Она внушала ему: он — Гений, даже неземной Гений, и она на коленях перед ним. Писала ему: Бог радуется на него, и все самое прекрасное в Руси — в нем, и это прекрасное есть мировое. Ее восхищало, что его произведения полны любви, даже в «Солнце мертвых» нет злобы. Она обращалась к нему «Ангел мой».
Он таил свои чувства от людей. Но по его письмам Ильин догадался о многом. Серов, услышав от Шмелева рассказ о том, какая она чудесная, советовал ему хранить это счастье и быть нежным.
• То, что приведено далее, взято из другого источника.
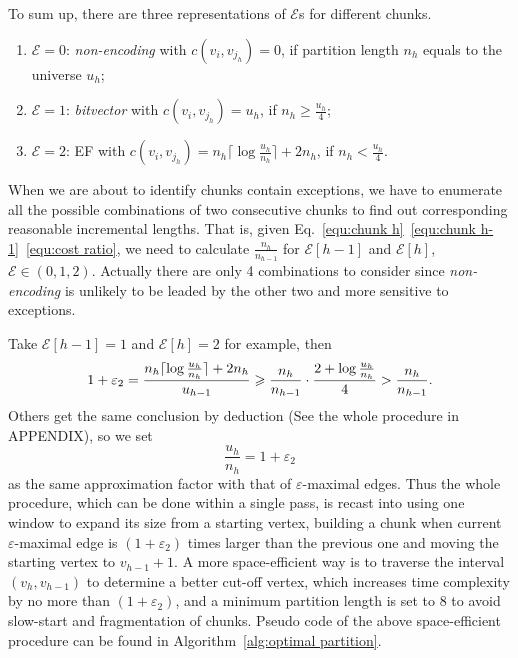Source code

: \documentclass[runningheads,a4paper]{llncs}
\begin{document}
To sum up, there are three representations of $ \mathcal{E} $s for different chunks.
\begin{enumerate}
	\item $ \mathcal{E}=0 $: \textit{non-encoding} with $c\left(v_{i}, v_{j_{h}}\right)=0$, if partition length $n_{h}$ equals to the universe $u_{h}$;
	\item $ \mathcal{E}=1 $: \textit{bitvector} with $c\left(v_{i}, v_{j_{h}}\right)=u_{h}$, if $n_{h}\geqslant \frac{u_{h}}{4}$;
	\item $ \mathcal{E}=2 $: EF with $c\left(v_{i}, v_{j_{h}}\right)=n_{h}\lceil\log \frac{u_{h}}{n_{h}}\rceil+2n_{h}$, if $n_{h}<\frac{u_{h}}{4}$.
\end{enumerate}
When we are about to identify chunks contain exceptions, we have to enumerate all the possible combinations of two consecutive chunks to find out corresponding reasonable incremental lengths.
That is, given Eq.~\eqref{equ:chunk h}~\eqref{equ:chunk h-1}~\eqref{equ:cost ratio}, we need to calculate $ \frac{n_h}{n_{h-1}} $ for $ \mathcal{E}[h-1] $ and $ \mathcal{E}[h] $, $ \mathcal{E} \in (0, 1, 2) $.
Actually there are only 4 combinations to consider since \textit{non-encoding} is unlikely to be leaded by the other two and more sensitive to exceptions.

Take $ \mathcal{E}[h-1]=1 $ and $ \mathcal{E}[h]=2 $ for example, then
\begin{displaymath}
\noindent
1+\varepsilon_{2}=\frac{n_{h}\lceil\log \frac{u_{h}}{n_{h}}\rceil+2n_{h}}{u_{h-1}}\geqslant \frac{n_{h}}{n_{h-1}}\cdot \frac{2+\log \frac{u_{h}}{n_{h}}}{4}>\frac{n_{h}}{n_{h-1}}.
\end{displaymath}
Others get the same conclusion by deduction (See the whole procedure in APPENDIX), so we set
\begin{equation}
\frac{u_{h}}{n_{h}}=1+\varepsilon_2
\end{equation}
as the same approximation factor with that of $\varepsilon$-maximal edges.
Thus the whole procedure, which can be done within a single pass, is recast into using one window to expand its size from a starting vertex, building a chunk when current $\varepsilon$-maximal edge is $\left(1+\varepsilon_{2}\right)$ times larger than the previous one and moving the starting vertex to $v_{h-1}+1$.
A more space-efficient way is to traverse the interval $\left(v_{h}, v_{h-1}\right)$ to determine a better cut-off vertex, which increases time complexity by no more than $\left(1+\varepsilon_{2}\right)$, and a minimum partition length is set to 8 to avoid slow-start and fragmentation of chunks.
Pseudo code of the above space-efficient procedure can be found in Algorithm~\ref{alg:optimal partition}.
\end{document}
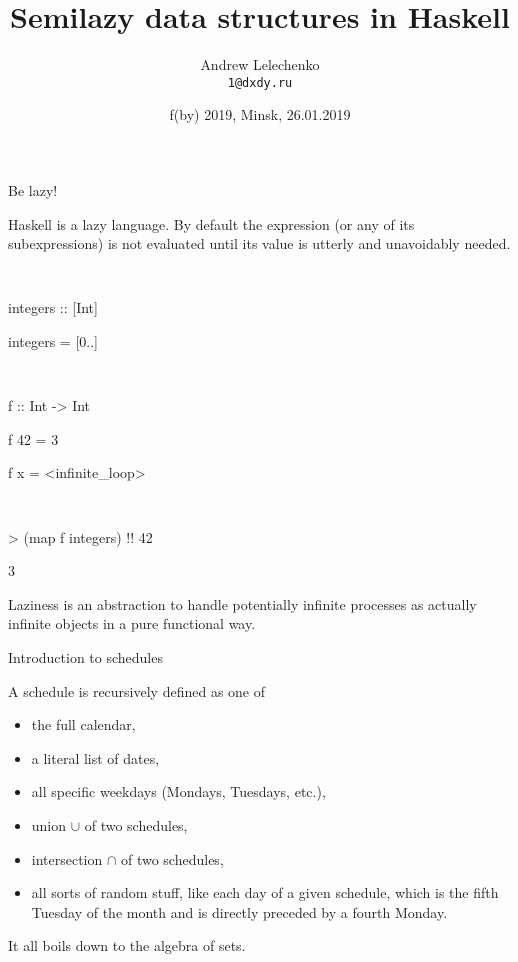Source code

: \documentclass[handout]{beamer}
\title{Semilazy data structures in Haskell}
\author[Andrew Lelechenko]{Andrew Lelechenko \\ \texttt{1@dxdy.ru}}
\institute[Barclays]{Barclays, London}
\date{f(by) 2019, Minsk, 26.01.2019}
\begin{document}
\begin{frame}
	\titlepage
\end{frame}

\begin{frame}{Be lazy!}

Haskell is a lazy language.
By default the expression (or any of its subexpressions)
is not evaluated until its value
is utterly and unavoidably needed.

\bigskip

{\tt
\par integers :: [Int]
\par integers = [0..]
}

\medskip

{\tt
\par f :: Int -> Int
\par f 42 = 3
\par f x  = <infinite\_loop>
}

\medskip

{\tt
\par > (map f integers) !! 42
\par 3
}

\bigskip

\pause

Laziness is an abstraction to handle potentially infinite processes
as actually infinite objects in a pure functional way.

\end{frame}

\begin{frame}{Introduction to schedules}

A schedule is recursively defined as one of
\begin{itemize}
\item the full calendar,
\pause
\item a literal list of dates,
\pause
\item all specific weekdays (Mondays, Tuesdays, etc.),
\pause
\item union $\cup$ of two schedules,
\pause
\item intersection $\cap$ of two schedules,
\pause
\item all sorts of random stuff,
like each day of a given schedule,
which is the fifth Tuesday of the month
and is directly preceded by a fourth Monday.
\end{itemize}

\bigskip

\pause
It all boils down to the algebra of sets.

\end{frame}
\end{document}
К 1942 году было издано около сорока томов — и в России, и в эмиграции — произведений Шмелева на разных языках, включая японский и китайский. В русской литературе и в целом в русской гуманитарной мысли он занимал одно из лидирующих положений. Архимандрит Иоанн называл Иванову-Разумнику в письме от 11 июня 1942 года главные, по его мнению, писательские силы эмиграции: Бунин, Шмелев, Зайцев, Ходасевич, Гиппиус, Мережковский. Но Ходасевича и Мережковского уже не было на этом свете: «Сейчас узнал: сегодня утром (7-го) умер Д. С. Мережковский, 76 лет. Вдруг??»[512] — писал Шмелев Бредиус-Субботиной в декабре 1941 года. Б. Зайцев записал рассказ З. Н. Гиппиус о кончине мужа:
Но в субботу совсем был здоров… как обычно. Утром занимался два часа, потом завтракал… да, потом прилег на диванчике. Днем ходили в кондитерскую, он пирожки любил. Вернулись, пообедали… да, все как обычно. Вечером читал, лег в час с чем-то. Я зашла с ним проститься, всегда это делаю… Мы ведь пятьдесят два года вместе, и ни на один день… не расставались ни на один день. Так вот, я присела к нему на постель, потом поцеловала, перекрестила и пошла… ну, к себе. Заснула. А утром меня femme de menáge будит: «Madame, идите, Monsieur… ему плохо». Я прибежала, он в халате, в кресле, тяжело дышит… хрипит. И без сознания. Вот. Доктора сейчас же позвали — он сказал: tres grave. А Дмитрий уже и скончался. Нет, он не страдал[513].
Смерть Мережковского обострила у старшего поколения писателей ощущение ухода — не своего, а литературы… и смены нет… и, как Зайцев заметил, высокой выработки тоже нет…
В январе 1942 года, в день православного Рождества, Шмелев был на меценатском завтраке в ресторане «Москва». Там были «останки писательства, искусства», и он долго выступал и был поражен тем, для скольких он близок. «Не ждал, — я полагал, что мое идет в гущу русскую-эмигрантскую… а тут видишь, что захвачены… все… — вплоть до… левых в искусстве, до бывших снобов, эстетов, символистов! И можешь себе вообразить, что мои „простые“, моя „нянька“, мой „Горкин“… — близки этим. Вот не думал-то!»[514] — писал он Бредиус-Субботиной 10 января 1942 года. И все же единства между главными силами не было, а снобизма у «эстетов» с годами не убавилось. 21 июня в зале Русской консерватории проходили чтения Шмелева. Собралось много народу, были Тэффи, Зайцев, Карташев, Сургучев. Многим из присутствующих было уже за шестьдесят. Вот запись Н. Берберовой в «Черной тетради»: «Читал Шмелев, как читали в провинции до Чехова: с выкриками и бормотаньем, по-актерски. Читал захолустное, елейное, о крестных ходах и севрюжине. Публика была в восторге и хлопала. Да будет тебе земля пухом, великая держава!»[515] Разногласия сохранялись. Но то, что вызывала иронию у Берберовой, то было дорого другим. В начале февраля Шмелева посетил князь А. Н. Волконский, его друг, и передал ему письмо от Великого князя Владимира Кирилловича, с 1938 года главы дома Романовых. В письме были слова восхищения «Богомольем». От Великого князя в 1942 году Шмелев получил и его фотографию с надписью «И. С. Шмелеву — глубоко русскому писателю». Шмелев писал Ольге Александровне 4 февраля 1942 года: «Романовы меня читают, любят: Ксения, Ольга тоже»[516].
Война, однако, отдалила от Шмелева многих. Даже Зайцева, творчески ему близкого. Как вспоминала Нина Берберова, этих двоих «развела политика во время немецкой оккупации»[517].